**Work required:** Please filter the listing for the string "bilin" and copy each matching line.

**Extracted entries:**
──────────────────────────────

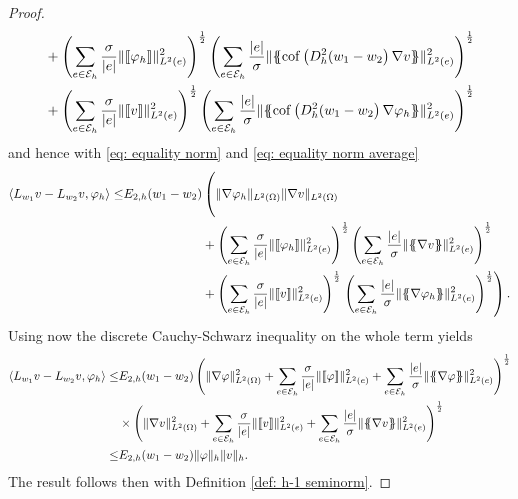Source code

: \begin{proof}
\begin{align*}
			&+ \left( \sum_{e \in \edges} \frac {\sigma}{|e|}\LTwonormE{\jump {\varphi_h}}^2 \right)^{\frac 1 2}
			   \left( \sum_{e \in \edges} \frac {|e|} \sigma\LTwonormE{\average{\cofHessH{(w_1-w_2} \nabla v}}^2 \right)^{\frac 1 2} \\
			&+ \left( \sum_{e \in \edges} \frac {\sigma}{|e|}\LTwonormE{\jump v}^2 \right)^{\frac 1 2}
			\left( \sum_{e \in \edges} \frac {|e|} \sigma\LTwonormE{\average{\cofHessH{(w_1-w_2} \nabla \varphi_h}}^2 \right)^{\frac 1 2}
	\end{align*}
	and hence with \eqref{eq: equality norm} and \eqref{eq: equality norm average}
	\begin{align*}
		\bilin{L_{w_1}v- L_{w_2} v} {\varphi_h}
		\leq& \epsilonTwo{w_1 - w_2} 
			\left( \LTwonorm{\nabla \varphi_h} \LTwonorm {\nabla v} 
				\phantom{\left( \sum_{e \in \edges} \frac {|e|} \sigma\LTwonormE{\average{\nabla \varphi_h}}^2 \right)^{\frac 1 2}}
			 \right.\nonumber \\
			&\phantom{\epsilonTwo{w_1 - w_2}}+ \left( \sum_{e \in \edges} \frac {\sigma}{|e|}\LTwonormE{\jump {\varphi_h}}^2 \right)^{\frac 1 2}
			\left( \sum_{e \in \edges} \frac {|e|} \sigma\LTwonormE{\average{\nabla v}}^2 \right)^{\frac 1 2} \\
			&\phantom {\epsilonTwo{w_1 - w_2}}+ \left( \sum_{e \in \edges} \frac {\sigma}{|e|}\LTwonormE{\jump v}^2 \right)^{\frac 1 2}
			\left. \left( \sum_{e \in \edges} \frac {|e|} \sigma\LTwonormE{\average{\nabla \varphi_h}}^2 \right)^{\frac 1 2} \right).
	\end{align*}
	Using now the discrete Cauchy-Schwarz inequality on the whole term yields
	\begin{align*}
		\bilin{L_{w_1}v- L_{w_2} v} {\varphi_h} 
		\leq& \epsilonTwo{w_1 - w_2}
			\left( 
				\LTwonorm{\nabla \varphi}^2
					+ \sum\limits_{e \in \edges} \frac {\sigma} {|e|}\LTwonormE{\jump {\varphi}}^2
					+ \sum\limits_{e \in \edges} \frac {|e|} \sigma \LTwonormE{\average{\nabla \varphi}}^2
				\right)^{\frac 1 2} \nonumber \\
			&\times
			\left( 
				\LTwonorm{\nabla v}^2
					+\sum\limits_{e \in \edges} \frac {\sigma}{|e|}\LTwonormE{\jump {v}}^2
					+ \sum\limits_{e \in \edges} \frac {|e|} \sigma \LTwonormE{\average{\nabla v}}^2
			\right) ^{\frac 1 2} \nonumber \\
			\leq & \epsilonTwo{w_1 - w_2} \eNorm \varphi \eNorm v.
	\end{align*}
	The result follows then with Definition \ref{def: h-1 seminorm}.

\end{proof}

──────────────────────────────

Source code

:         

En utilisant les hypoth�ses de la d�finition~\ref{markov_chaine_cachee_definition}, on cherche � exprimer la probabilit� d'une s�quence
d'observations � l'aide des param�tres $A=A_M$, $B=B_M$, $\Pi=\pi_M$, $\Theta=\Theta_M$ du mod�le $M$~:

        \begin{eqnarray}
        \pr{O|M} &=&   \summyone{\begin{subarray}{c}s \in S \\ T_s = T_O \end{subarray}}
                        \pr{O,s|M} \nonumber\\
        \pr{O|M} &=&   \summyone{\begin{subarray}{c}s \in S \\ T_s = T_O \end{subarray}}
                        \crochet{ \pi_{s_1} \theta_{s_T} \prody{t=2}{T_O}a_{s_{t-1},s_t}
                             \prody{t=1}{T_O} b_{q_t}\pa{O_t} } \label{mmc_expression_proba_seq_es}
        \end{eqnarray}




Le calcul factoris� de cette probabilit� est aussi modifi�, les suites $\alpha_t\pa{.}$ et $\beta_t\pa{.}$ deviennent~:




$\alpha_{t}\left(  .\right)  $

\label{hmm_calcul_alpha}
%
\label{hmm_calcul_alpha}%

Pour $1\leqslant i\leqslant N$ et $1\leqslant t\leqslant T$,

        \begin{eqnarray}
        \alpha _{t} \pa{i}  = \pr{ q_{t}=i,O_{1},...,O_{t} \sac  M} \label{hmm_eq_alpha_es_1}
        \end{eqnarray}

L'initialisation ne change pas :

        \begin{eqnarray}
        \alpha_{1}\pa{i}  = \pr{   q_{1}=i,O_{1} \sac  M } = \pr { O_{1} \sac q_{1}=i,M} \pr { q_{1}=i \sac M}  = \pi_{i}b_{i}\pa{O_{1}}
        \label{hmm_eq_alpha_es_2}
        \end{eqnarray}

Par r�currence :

──────────────────────────────

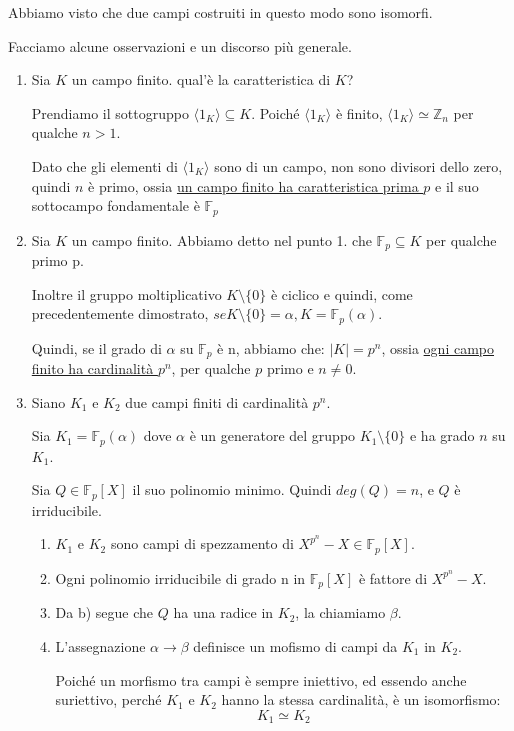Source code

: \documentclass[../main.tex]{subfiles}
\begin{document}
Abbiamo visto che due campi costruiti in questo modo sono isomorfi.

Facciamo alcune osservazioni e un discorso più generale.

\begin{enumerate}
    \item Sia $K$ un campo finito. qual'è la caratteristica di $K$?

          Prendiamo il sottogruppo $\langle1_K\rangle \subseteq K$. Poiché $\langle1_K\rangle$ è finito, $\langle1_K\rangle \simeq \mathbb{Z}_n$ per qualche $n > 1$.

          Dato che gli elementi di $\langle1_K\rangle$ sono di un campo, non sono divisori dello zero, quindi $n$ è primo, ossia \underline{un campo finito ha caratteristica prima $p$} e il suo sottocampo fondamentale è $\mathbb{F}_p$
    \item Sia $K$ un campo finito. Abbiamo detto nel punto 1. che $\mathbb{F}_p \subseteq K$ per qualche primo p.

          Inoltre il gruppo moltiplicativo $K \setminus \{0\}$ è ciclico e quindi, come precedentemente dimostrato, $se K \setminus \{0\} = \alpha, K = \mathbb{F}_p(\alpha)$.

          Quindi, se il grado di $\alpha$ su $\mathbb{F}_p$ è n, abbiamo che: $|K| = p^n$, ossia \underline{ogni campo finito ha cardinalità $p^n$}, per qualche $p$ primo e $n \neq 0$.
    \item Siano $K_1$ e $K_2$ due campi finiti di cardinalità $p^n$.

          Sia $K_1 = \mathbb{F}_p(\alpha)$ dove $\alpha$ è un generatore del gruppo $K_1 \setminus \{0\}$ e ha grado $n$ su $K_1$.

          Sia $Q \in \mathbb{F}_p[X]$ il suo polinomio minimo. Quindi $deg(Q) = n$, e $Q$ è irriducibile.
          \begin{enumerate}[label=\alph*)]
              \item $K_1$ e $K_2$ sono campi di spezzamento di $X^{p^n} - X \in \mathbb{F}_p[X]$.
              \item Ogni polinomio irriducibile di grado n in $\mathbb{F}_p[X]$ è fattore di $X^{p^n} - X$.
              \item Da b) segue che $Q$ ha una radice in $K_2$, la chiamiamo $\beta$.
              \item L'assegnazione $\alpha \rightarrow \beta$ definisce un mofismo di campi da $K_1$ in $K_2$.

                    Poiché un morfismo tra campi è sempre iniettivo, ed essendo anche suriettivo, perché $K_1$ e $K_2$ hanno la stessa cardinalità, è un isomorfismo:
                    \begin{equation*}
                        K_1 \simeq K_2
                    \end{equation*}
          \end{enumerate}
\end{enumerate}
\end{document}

──────────────────────────────

**The completed task:**
		\bilin{L_{w_1}v- L_{w_2} v} {\varphi_h}
		\bilin{L_{w_1}v- L_{w_2} v} {\varphi_h} 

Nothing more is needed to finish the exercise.